An about-turn over plotting

I’m giddy with ecstasy. How could I have ever thought that I hated plotting? I adore plotting; I plot with ease; I might even be good at plotting.

I made a resolution some months ago to open myself up to the dangers of imperfection and write without a plan. That worked decently for a while, albeit with a few stutters here and there because, of course, I could never truly stop organising. Today, though, my forced carelessness gave me the first sweet taste of genuine success. I can now plot.

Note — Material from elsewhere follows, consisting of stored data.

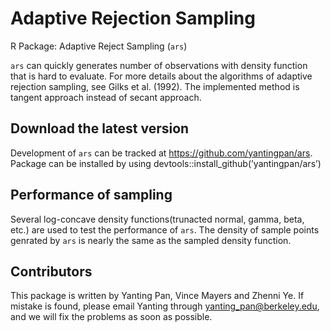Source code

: # Adaptive Rejection Sampling
R Package: Adaptive Reject Sampling (`ars`)

`ars` can quickly generates number of observations with density function that is hard to evaluate. For more details about the algorithms of adaptive rejection sampling, see Gilks et al. (1992). The implemented method is tangent approach instead of secant approach.


## Download the latest version
Development of `ars` can be tracked at https://github.com/yantingpan/ars.
Package can be installed by using devtools::install_github(’yantingpan/ars’)


## Performance of sampling
Several log-concave density functions(trunacted normal, gamma, beta, etc.) are used to test the performance of `ars`. The density of sample points genrated by `ars` is nearly the same as the sampled density function.   


## Contributors
This package is written by Yanting Pan, Vince Mayers and Zhenni Ye. If mistake is found, please email Yanting through <yanting_pan@berkeley.edu>, and we will fix the problems as soon as possible.
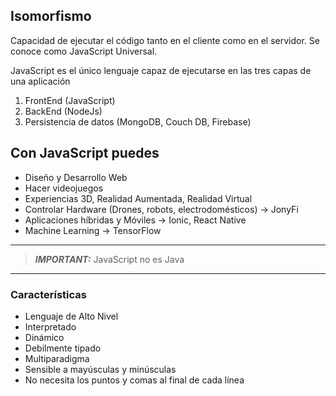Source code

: ## Isomorfismo

Capacidad de ejecutar el código tanto en el cliente como en el servidor. Se conoce como JavaScript Universal.

JavaScript es el único lenguaje capaz de ejecutarse en las tres capas de una aplicación

1. FrontEnd (JavaScript)
2. BackEnd (NodeJs)
3. Persistencia de datos (MongoDB, Couch DB, Firebase)

## Con JavaScript puedes

* Diseño y Desarrollo Web
* Hacer videojuegos
* Experiencias 3D, Realidad Aumentada, Realidad Virtual
* Controlar Hardware (Drones, robots, electrodomésticos) -> JonyFi
* Aplicaciones híbridas y Móviles -> Ionic, React Native
* Machine Learning -> TensorFlow

---
> **_IMPORTANT:_** JavaScript no es Java
---


### Características

* Lenguaje de Alto Nivel
* Interpretado
* Dinámico
* Debilmente tipado
* Multiparadigma
* Sensible a mayúsculas y minúsculas
* No necesita los puntos y comas al final de cada línea

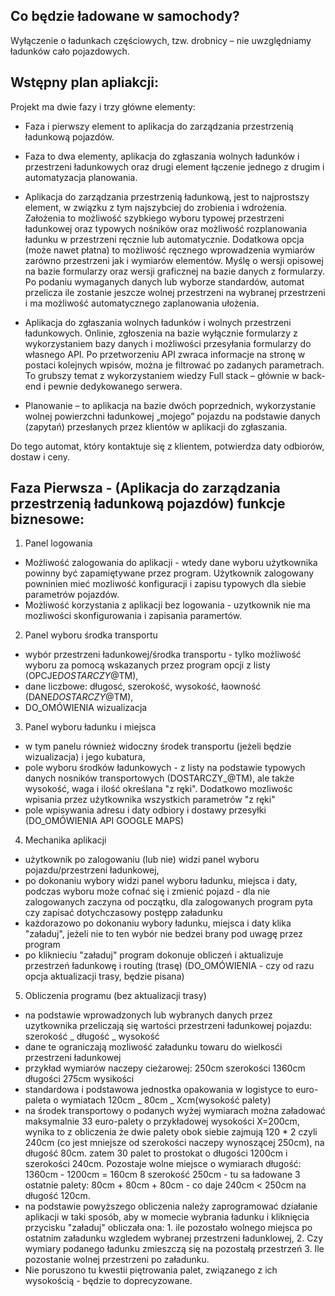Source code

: ## Co będzie ładowane w samochody?

Wyłączenie o ładunkach częściowych, tzw. drobnicy – nie uwzględniamy ładunków cało pojazdowych.

## Wstępny plan apliakcji:

Projekt ma dwie fazy i trzy główne elementy:

- Faza i pierwszy element to aplikacja do zarządzania przestrzenią ładunkową pojazdów.
- Faza to dwa elementy, aplikacja do zgłaszania wolnych ładunków i przestrzeni ładunkowych oraz drugi element łączenie jednego z drugim i automatyzacja planowania.

- Aplikacja do zarządzania przestrzenią ładunkową, jest to najprostszy element, w związku z tym najszybciej do zrobienia i wdrożenia. Założenia to możliwość szybkiego wyboru typowej przestrzeni ładunkowej oraz typowych nośników oraz możliwość rozplanowania ładunku w przestrzeni ręcznie lub automatycznie. Dodatkowa opcja (może nawet płatna) to możliwość ręcznego wprowadzenia wymiarów zarówno przestrzeni jak i wymiarów elementów. Myślę o wersji opisowej na bazie formularzy oraz wersji graficznej na bazie danych z formularzy. Po podaniu wymaganych danych lub wyborze standardów, automat przelicza ile zostanie jeszcze wolnej przestrzeni na wybranej przestrzeni i ma możliwość automatycznego zaplanowania ułożenia.
- Aplikacja do zgłaszania wolnych ładunków i wolnych przestrzeni ładunkowych. Onlinie, zgłoszenia na bazie wyłącznie formularzy z wykorzystaniem bazy danych i możliwości przesyłania formularzy do własnego API. Po przetworzeniu API zwraca informacje na stronę w postaci kolejnych wpisów, można je filtrować po zadanych parametrach. To grubszy temat z wykorzystaniem wiedzy Full stack – głównie w back-end i pewnie dedykowanego serwera.
- Planowanie – to aplikacja na bazie dwóch poprzednich, wykorzystanie wolnej powierzchni ładunkowej „mojego” pojazdu na podstawie danych (zapytań) przesłanych przez klientów w aplikacji do zgłaszania.

Do tego automat, który kontaktuje się z klientem, potwierdza daty odbiorów, dostaw i ceny.

## Faza Pierwsza - (Aplikacja do zarządzania przestrzenią ładunkową pojazdów) funkcje biznesowe:

1. Panel logowania

- Możliwość zalogowania do aplikacji - wtedy dane wyboru użytkownika powinny być zapamiętywane przez program. Użytkownik zalogowany powninien mieć mozliwość konfiguracji i zapisu typowych dla siebie parametrów pojazdów.
- Możliwość korzystania z aplikacji bez logowania - uzytkownik nie ma mozliwości skonfigurowania i zapisania paramertów.

2. Panel wyboru środka transportu

- wybór przestrzeni ładunkowej/środka transportu - tylko możliwość wyboru za pomocą wskazanych przez program opcji z listy (OPCJE*DOSTARCZY*@TM),
- dane liczbowe: długosć, szerokość, wysokość, łaowność (DANE*DOSTARCZY*@TM),
- DO_OMÓWIENIA wizualizacja

3. Panel wyboru ładunku i miejsca

- w tym panelu również widoczny środek transportu (jeżeli będzie wizualizacja) i jego kubatura,
- pole wyboru środków ładunkowych - z listy na podstawie typowych danych nosników transportowych (DOSTARCZY\_@TM), ale także wysokość, waga i ilość określana "z ręki". Dodatkowo mozliwośc wpisania przez użytkownika wszystkich parametrów "z ręki"
- pole wpisywania adresu i daty odbiory i dostawy przesyłki (DO_OMÓWIENIA API GOOGLE MAPS)

4. Mechanika aplikacji

- użytkownik po zalogowaniu (lub nie) widzi panel wyboru pojazdu/przestrzeni ładunkowej,
- po dokonaniu wybory widzi panel wyboru ładunku, miejsca i daty, podczas wyboru może cofnać się i zmienić pojazd - dla nie zalogowanych zaczyna od początku, dla zalogowanych program pyta czy zapisać dotychczasowy postępp załadunku
- każdorazowo po dokonaniu wybory ładunku, miejsca i daty klika "załaduj", jeżeli nie to ten wybór nie bedzei brany pod uwagę przez program
- po kliknieciu "załaduj" program dokonuje obliczeń i aktualizuje przestrzeń ładunkowę i routing (trasę) (DO_OMÓWIENIA - czy od razu opcja aktualizacji trasy, będzie pisana)

5. Obliczenia programu (bez aktualizacji trasy)

- na podstawie wprowadzonych lub wybranych danych przez uzytkownika przeliczają się wartości przestrzeni ładunkowej pojazdu: szerokość _ długość _ wysokość
- dane te ograniczają mozliwość załadunku towaru do wielkosći przestrzeni ładunkowej
- przykład wymiarów naczepy cieżarowej: 250cm szerokości 1360cm długości 275cm wysikości
- standardowa i podstawowa jednostka opakowania w logistyce to euro-paleta o wymiatach 120cm _ 80cm _ Xcm(wysokość palety)
- na środek transportowy o podanych wyżej wymiarach można załadować maksymalnie 33 euro-palety o przykładowej wysokości X=200cm, wynika to z obliczenia że dwie palety obok siebie zajmują 120 \* 2 czyli 240cm (co jest mniejsze od szerokości naczepy wynoszącej 250cm), na długość 80cm. zatem 30 palet to prostokat o długości 1200cm i szerokości 240cm. Pozostaje wolne miejsce o wymiarach długość: 1360cm - 1200cm = 160cm 8 szerokość 250cm - tu sa ładowane 3 ostatnie palety: 80cm + 80cm + 80cm - co daje 240cm < 250cm na długość 120cm.
- na podstawie powyższego obliczenia należy zaprogramować działanie aplikacji w taki sposób, aby w momecie wybrania ładunku i kliknięcia przycisku "załaduj" obliczała ona: 1. ile pozostało wolnego miejsca po ostatnim załadunku wzgledem wybranej przestrzeni ładunklowej, 2. Czy wymiary podanego ładunku zmieszczą się na pozostałą przestrzeń 3. Ile pozostanie wolnej przestrzeni po załadunku.
- Nie poruszono tu kwestii piętrowania palet, związanego z ich wysokością - będzie to doprecyzowane.
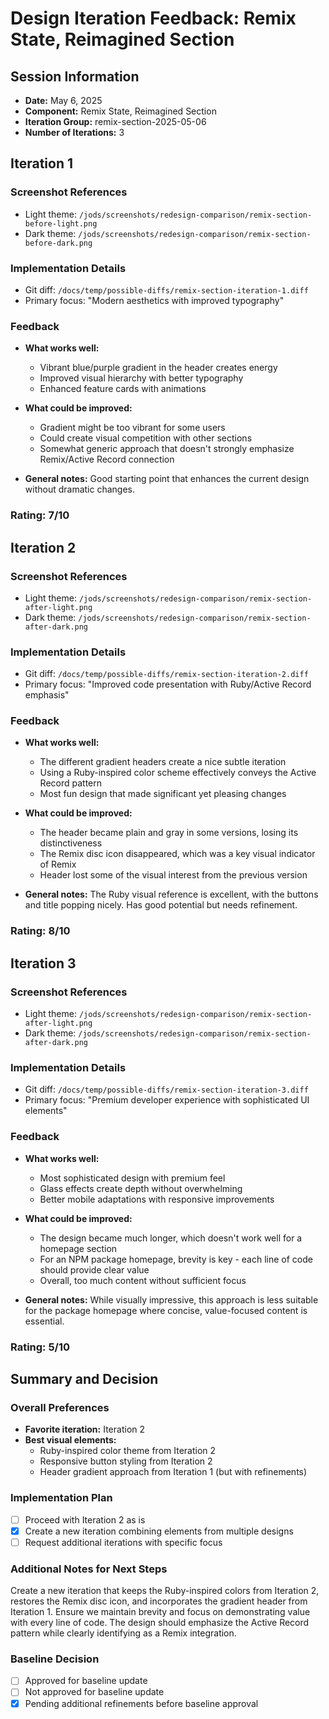 # Design Iteration Feedback: Remix State, Reimagined Section

## Session Information

- **Date:** May 6, 2025
- **Component:** Remix State, Reimagined Section
- **Iteration Group:** remix-section-2025-05-06
- **Number of Iterations:** 3

## Iteration 1

### Screenshot References

- Light theme: `/jods/screenshots/redesign-comparison/remix-section-before-light.png`
- Dark theme: `/jods/screenshots/redesign-comparison/remix-section-before-dark.png`

### Implementation Details

- Git diff: `/docs/temp/possible-diffs/remix-section-iteration-1.diff`
- Primary focus: "Modern aesthetics with improved typography"

### Feedback

- **What works well:**

  - Vibrant blue/purple gradient in the header creates energy
  - Improved visual hierarchy with better typography
  - Enhanced feature cards with animations

- **What could be improved:**

  - Gradient might be too vibrant for some users
  - Could create visual competition with other sections
  - Somewhat generic approach that doesn't strongly emphasize Remix/Active Record connection

- **General notes:**
  Good starting point that enhances the current design without dramatic changes.

### Rating: 7/10

## Iteration 2

### Screenshot References

- Light theme: `/jods/screenshots/redesign-comparison/remix-section-after-light.png`
- Dark theme: `/jods/screenshots/redesign-comparison/remix-section-after-dark.png`

### Implementation Details

- Git diff: `/docs/temp/possible-diffs/remix-section-iteration-2.diff`
- Primary focus: "Improved code presentation with Ruby/Active Record emphasis"

### Feedback

- **What works well:**

  - The different gradient headers create a nice subtle iteration
  - Using a Ruby-inspired color scheme effectively conveys the Active Record pattern
  - Most fun design that made significant yet pleasing changes

- **What could be improved:**

  - The header became plain and gray in some versions, losing its distinctiveness
  - The Remix disc icon disappeared, which was a key visual indicator of Remix
  - Header lost some of the visual interest from the previous version

- **General notes:**
  The Ruby visual reference is excellent, with the buttons and title popping nicely. Has good potential but needs refinement.

### Rating: 8/10

## Iteration 3

### Screenshot References

- Light theme: `/jods/screenshots/redesign-comparison/remix-section-after-light.png`
- Dark theme: `/jods/screenshots/redesign-comparison/remix-section-after-dark.png`

### Implementation Details

- Git diff: `/docs/temp/possible-diffs/remix-section-iteration-3.diff`
- Primary focus: "Premium developer experience with sophisticated UI elements"

### Feedback

- **What works well:**

  - Most sophisticated design with premium feel
  - Glass effects create depth without overwhelming
  - Better mobile adaptations with responsive improvements

- **What could be improved:**

  - The design became much longer, which doesn't work well for a homepage section
  - For an NPM package homepage, brevity is key - each line of code should provide clear value
  - Overall, too much content without sufficient focus

- **General notes:**
  While visually impressive, this approach is less suitable for the package homepage where concise, value-focused content is essential.

### Rating: 5/10

## Summary and Decision

### Overall Preferences

- **Favorite iteration:** Iteration 2
- **Best visual elements:**
  - Ruby-inspired color theme from Iteration 2
  - Responsive button styling from Iteration 2
  - Header gradient approach from Iteration 1 (but with refinements)

### Implementation Plan

- [ ] Proceed with Iteration 2 as is
- [x] Create a new iteration combining elements from multiple designs
- [ ] Request additional iterations with specific focus

### Additional Notes for Next Steps

Create a new iteration that keeps the Ruby-inspired colors from Iteration 2, restores the Remix disc icon, and incorporates the gradient header from Iteration 1. Ensure we maintain brevity and focus on demonstrating value with every line of code. The design should emphasize the Active Record pattern while clearly identifying as a Remix integration.

### Baseline Decision

- [ ] Approved for baseline update
- [ ] Not approved for baseline update
- [x] Pending additional refinements before baseline approval
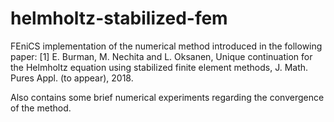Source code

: # helmholtz-stabilized-fem
FEniCS implementation of the numerical method introduced in the following paper:
[1] E. Burman, M. Nechita and L. Oksanen, Unique continuation for the Helmholtz equation using stabilized finite element methods, J. Math. Pures Appl. (to appear), 2018.

Also contains some brief numerical experiments regarding the convergence of the method. 
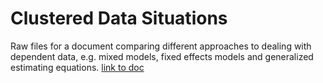 # Clustered Data Situations

Raw files for a document comparing different approaches to dealing with dependent data, e.g. mixed models, fixed effects models and generalized estimating equations. [link to doc](https://m-clark.github.io/docs/clustered/)
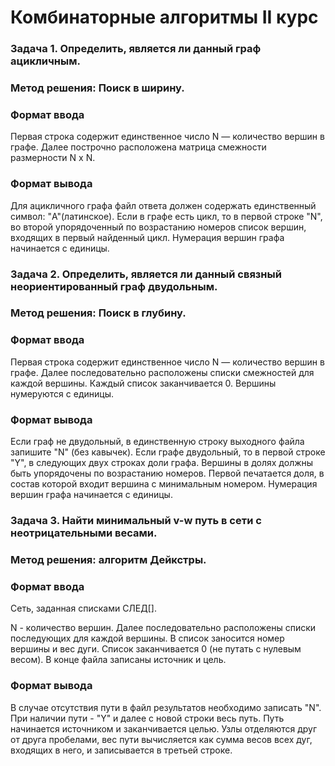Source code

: # Комбинаторные алгоритмы II курс
### Задача 1. Определить, является ли данный граф ацикличным.

### Метод решения: Поиск в ширину.

### Формат ввода
Первая строка содержит единственное число N — количество вершин в графе. Далее построчно расположена матрица смежности размерности N x N.

### Формат вывода
Для ацикличного графа файл ответа должен содержать единственный символ: "A"(латинское). Если в графе есть цикл, то в первой строке "N", во второй упорядоченный по возрастанию номеров список вершин, входящих в первый найденный цикл. Нумерация вершин графа начинается с единицы.

### Задача 2. Определить, является ли данный связный неориентированный граф двудольным.

### Метод решения: Поиск в глубину.

### Формат ввода
Первая строка содержит единственное число N — количество вершин в графе. Далее последовательно расположены списки смежностей для каждой вершины. Каждый список заканчивается 0. Вершины нумеруются с единицы.

### Формат вывода
Если граф не двудольный, в единственную строку выходного файла запишите "N" (без кавычек). Если графе двудольный, то в первой строке "Y", в следующих двух строках доли графа. Вершины в долях должны быть упорядочены по возрастанию номеров. Первой печатается доля, в состав которой входит вершина с минимальным номером. Нумерация вершин графа начинается с единицы.

### Задача 3. Найти минимальный v-w путь в сети с неотрицательными весами.

### Метод решения: алгоритм Дейкстры.

### Формат ввода
Сеть, заданная списками СЛЕД[].

N - количество вершин. Далее последовательно расположены списки последующих для каждой вершины. В список заносится номер вершины и вес дуги. Список заканчивается 0 (не путать с нулевым весом). В конце файла записаны источник и цель.

### Формат вывода
В случае отсутствия пути в файл результатов необходимо записать "N". При наличии пути - "Y" и далее с новой строки весь путь. Путь начинается источником и заканчивается целью. Узлы отделяются друг от друга пробелами, вес пути вычисляется как сумма весов всех дуг, входящих в него, и записывается в третьей строке.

I thought I hated plotting—plotting, I thought, was more akin to working with numbers or lines than emotion and was a job for some careful cartographer drawing a map, not a fun-loving, book-reading woman. I was wrong. Plotting is no more than thinking about the things I want to think about—flawed characters, addictive emotions, and conclusions that don’t entirely conclude—and then waiting for one of my literary toys to nudge me into jotting down a plot point. I swear, by the gods of literature, that’s all it is.

I feel invincible! I was so silly and wrong to try to plot without thinking about things which make me happy. Previously, I tried to ask myself logical questions (who, where, when, and why) and devise rational answers; I justified this method by telling myself that a plot is a timeline of events, and events are always triggered by questions. What a bizarre, pseudo-scientific, non-literary idea. Plots are fiction, and fiction runs on human passion and whimsy.

I haven’t felt so invigorated all year. I am not only writing but am close to knowing what I am writing. Excellent work. Carry on.

PS I can’t believe it took me nearly a year to get here. Better late than never, I suppose.